Right to protest for Palestine on trial

April 27, 2012
Issue 
Max Brenner protest, Melbourne, July 1 2011. Photo: boycottisrael19.wordpress.com

Nineteen Palestine solidarity protesters face court on May 1 for their involvement in a protest on July 1 last year in support of Palestine.

At the July 1 protest outside a Max Brenner chocolate store, the police ran wild, viciously attacking peaceful protesters.

Max Brenner is owned by Israeli conglomerate the Strauss Group, a company that provides “care rations” for the Israeli military forces in occupied Palestine, including the Golani and Givati brigades.

These were two of the key Israeli military brigades involved in Israel’s brutal assault on Gaza in December 2008 and January 2009 that killed more than 1300 Palestinians.

At first, the police targeted people who were leading the protest and holding megaphones.

After picking off protest leaders, the police charged sections of the crowd to separate those who had linked arms.

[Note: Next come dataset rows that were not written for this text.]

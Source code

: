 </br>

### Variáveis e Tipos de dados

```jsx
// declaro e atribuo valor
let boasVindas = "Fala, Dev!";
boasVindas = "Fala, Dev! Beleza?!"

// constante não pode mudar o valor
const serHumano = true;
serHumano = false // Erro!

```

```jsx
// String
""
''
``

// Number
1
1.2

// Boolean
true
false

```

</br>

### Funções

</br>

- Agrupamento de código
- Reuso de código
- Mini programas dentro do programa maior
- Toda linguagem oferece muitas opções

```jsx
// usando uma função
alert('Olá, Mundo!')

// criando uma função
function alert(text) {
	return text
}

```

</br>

Using the dangerous “kettle” tactic, the police charged the demonstration on all four sides, causing protesters to collapse on top of each other.

As a result of the protest, 19 activists face charges of besetting and trespass. Some also face extra charges, such as resisting or hindering arrest. All 19 have bail conditions prohibiting them from going near the Max Brenner shops in the QV or Melbourne Central shopping centres.

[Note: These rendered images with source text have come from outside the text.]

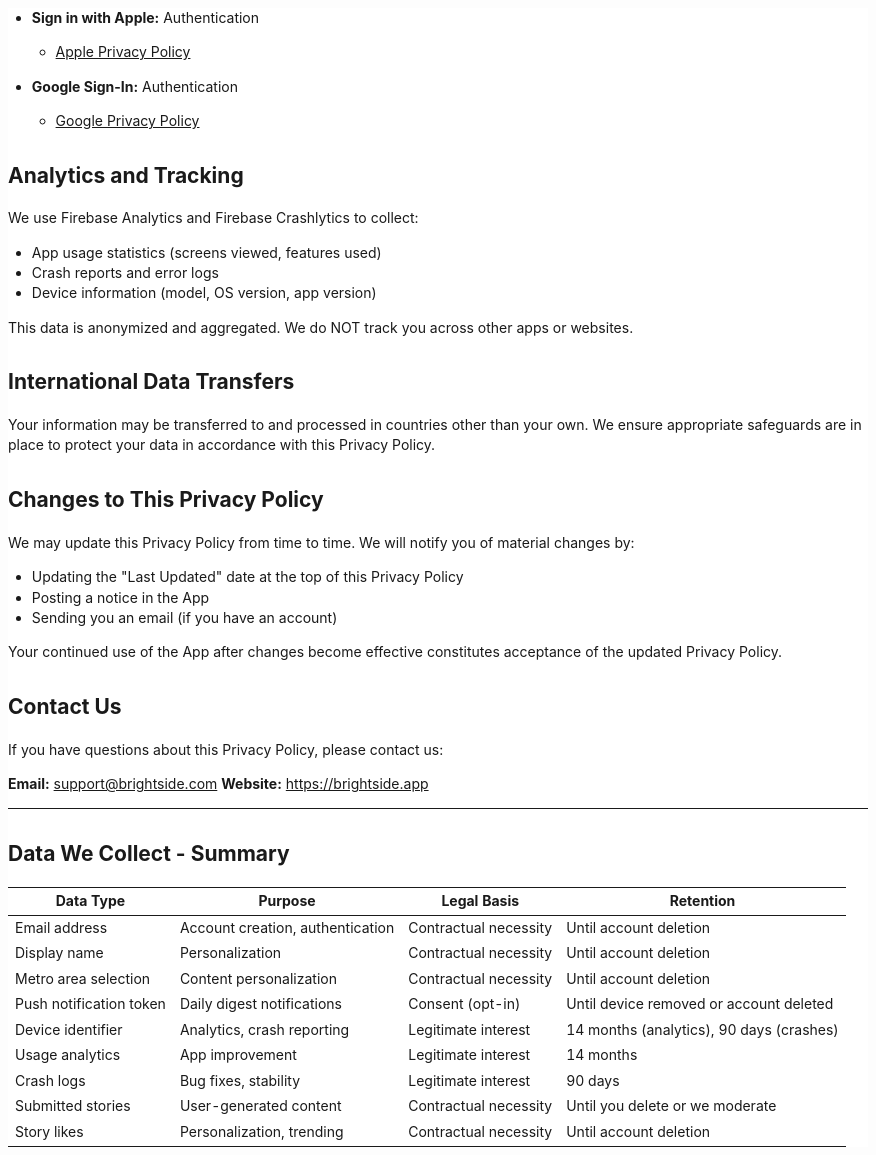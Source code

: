 - **Sign in with Apple:** Authentication
  - [Apple Privacy Policy](https://www.apple.com/legal/privacy/)

- **Google Sign-In:** Authentication
  - [Google Privacy Policy](https://policies.google.com/privacy)

## Analytics and Tracking

We use Firebase Analytics and Firebase Crashlytics to collect:
- App usage statistics (screens viewed, features used)
- Crash reports and error logs
- Device information (model, OS version, app version)

This data is anonymized and aggregated. We do NOT track you across other apps or websites.

## International Data Transfers

Your information may be transferred to and processed in countries other than your own. We ensure appropriate safeguards are in place to protect your data in accordance with this Privacy Policy.

## Changes to This Privacy Policy

We may update this Privacy Policy from time to time. We will notify you of material changes by:
- Updating the "Last Updated" date at the top of this Privacy Policy
- Posting a notice in the App
- Sending you an email (if you have an account)

Your continued use of the App after changes become effective constitutes acceptance of the updated Privacy Policy.

## Contact Us

If you have questions about this Privacy Policy, please contact us:

**Email:** support@brightside.com
**Website:** https://brightside.app

---

## Data We Collect - Summary

| Data Type | Purpose | Legal Basis | Retention |
|-----------|---------|-------------|-----------|
| Email address | Account creation, authentication | Contractual necessity | Until account deletion |
| Display name | Personalization | Contractual necessity | Until account deletion |
| Metro area selection | Content personalization | Contractual necessity | Until account deletion |
| Push notification token | Daily digest notifications | Consent (opt-in) | Until device removed or account deleted |
| Device identifier | Analytics, crash reporting | Legitimate interest | 14 months (analytics), 90 days (crashes) |
| Usage analytics | App improvement | Legitimate interest | 14 months |
| Crash logs | Bug fixes, stability | Legitimate interest | 90 days |
| Submitted stories | User-generated content | Contractual necessity | Until you delete or we moderate |
| Story likes | Personalization, trending | Contractual necessity | Until account deletion |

The protest was one of several organised by the Coalition Against Israeli Apartheid as part of the global boycott, divestment and sanctions (BDS) campaign against Israel outside Israeli-owned shops that provide support or profit from the anti-Palestinian policies of the Israeli government.

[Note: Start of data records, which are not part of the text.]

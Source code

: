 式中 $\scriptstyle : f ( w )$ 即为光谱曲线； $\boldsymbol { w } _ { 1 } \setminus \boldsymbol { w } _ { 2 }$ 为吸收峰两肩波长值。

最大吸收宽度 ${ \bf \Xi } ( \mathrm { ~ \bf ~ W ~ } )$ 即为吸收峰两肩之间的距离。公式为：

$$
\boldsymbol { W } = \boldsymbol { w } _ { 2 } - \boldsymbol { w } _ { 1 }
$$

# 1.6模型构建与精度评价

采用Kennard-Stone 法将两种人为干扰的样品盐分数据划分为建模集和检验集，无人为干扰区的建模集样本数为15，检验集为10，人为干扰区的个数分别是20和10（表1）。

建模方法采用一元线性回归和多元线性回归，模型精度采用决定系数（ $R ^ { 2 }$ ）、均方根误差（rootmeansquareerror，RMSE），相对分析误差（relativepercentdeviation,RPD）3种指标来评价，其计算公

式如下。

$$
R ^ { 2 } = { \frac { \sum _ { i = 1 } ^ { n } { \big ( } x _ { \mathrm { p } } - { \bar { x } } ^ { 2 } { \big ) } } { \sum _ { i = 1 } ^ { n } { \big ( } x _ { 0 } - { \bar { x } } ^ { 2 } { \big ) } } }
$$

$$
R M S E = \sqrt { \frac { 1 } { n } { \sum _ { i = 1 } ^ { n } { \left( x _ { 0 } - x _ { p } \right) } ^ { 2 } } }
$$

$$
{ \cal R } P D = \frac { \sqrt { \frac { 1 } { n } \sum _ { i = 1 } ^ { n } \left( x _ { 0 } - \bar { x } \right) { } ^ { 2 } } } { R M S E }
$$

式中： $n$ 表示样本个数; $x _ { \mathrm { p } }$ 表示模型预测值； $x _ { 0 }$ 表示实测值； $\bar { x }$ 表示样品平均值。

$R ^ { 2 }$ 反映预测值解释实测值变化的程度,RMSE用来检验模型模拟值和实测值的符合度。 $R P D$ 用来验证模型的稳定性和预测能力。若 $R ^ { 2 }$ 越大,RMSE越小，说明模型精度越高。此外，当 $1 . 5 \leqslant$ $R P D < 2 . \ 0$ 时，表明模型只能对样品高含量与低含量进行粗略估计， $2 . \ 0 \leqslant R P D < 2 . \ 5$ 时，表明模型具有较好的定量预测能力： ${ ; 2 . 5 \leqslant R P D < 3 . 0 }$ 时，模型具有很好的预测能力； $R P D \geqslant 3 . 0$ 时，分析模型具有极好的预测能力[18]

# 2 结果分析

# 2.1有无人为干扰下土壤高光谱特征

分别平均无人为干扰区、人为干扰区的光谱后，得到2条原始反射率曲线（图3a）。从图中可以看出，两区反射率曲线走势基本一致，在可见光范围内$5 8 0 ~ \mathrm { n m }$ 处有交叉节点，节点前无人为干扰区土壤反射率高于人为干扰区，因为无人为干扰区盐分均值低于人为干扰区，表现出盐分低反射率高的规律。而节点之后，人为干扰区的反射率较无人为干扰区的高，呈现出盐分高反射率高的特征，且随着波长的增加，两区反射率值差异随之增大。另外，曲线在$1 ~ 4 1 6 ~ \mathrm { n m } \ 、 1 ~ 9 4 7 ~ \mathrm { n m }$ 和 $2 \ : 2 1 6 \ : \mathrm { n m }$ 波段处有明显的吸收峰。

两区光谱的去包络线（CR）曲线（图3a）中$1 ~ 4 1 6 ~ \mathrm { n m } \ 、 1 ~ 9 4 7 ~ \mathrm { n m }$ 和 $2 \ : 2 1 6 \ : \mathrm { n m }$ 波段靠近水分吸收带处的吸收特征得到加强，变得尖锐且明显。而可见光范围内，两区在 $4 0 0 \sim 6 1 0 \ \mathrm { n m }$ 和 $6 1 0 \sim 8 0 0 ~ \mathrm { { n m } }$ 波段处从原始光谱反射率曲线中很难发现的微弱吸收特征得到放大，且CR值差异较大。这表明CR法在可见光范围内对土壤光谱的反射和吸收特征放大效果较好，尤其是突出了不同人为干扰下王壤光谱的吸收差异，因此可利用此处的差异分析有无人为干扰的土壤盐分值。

The issue at the heart of the case is the right to protest and the right to engage in public solidarity with Palestine.

The charges are part of a pattern of increasingly violent attacks by police on protesters — the violent eviction of Occupy Melbourne from City Square in October last year, an unprovoked police attack on a refugee rights protest outside the Maribyrnong Detention Centre in May last year and a police attack on a Visy workers’ picket line in December 2010, which resulted in 29 workers being charged.

At the initial July 27 hearing for the Max Brenner 19, the police conceded that the QV shopping centre was, in fact, a public place. The trespass charges relate to “trespass in a public place”.

At the hearing, one police officer said the Palestine solidarity protest was “anti-semitic”. But when defence counsel Rob Stary asked for evidence of the protesters’ “anti-semitism”, the officer conceded that there was none and that the protest was not anti-semitic.

The trial, which is expected to last for two weeks, will centre on the right to political expression, as is guaranteed in the Victorian Charter of Human Rights.

The outcome of this case will influence other cases involving the right to political protest.

The campaign has received many messages of support, including from John Pilger, Noam Chomsky, Norman Finkelstein, Jeff Sparrow and Antony Lowenstein.

[A protest to support the Max Brenner 19 will take place outside Melbourne Magistrates Court on May 1, 9am at 233 William Street, Melbourne. A public meeting is planned for May 4, 6.30pm at Victorian Trades Hall, corner Lygon and Victoria Streets, Carlton South.]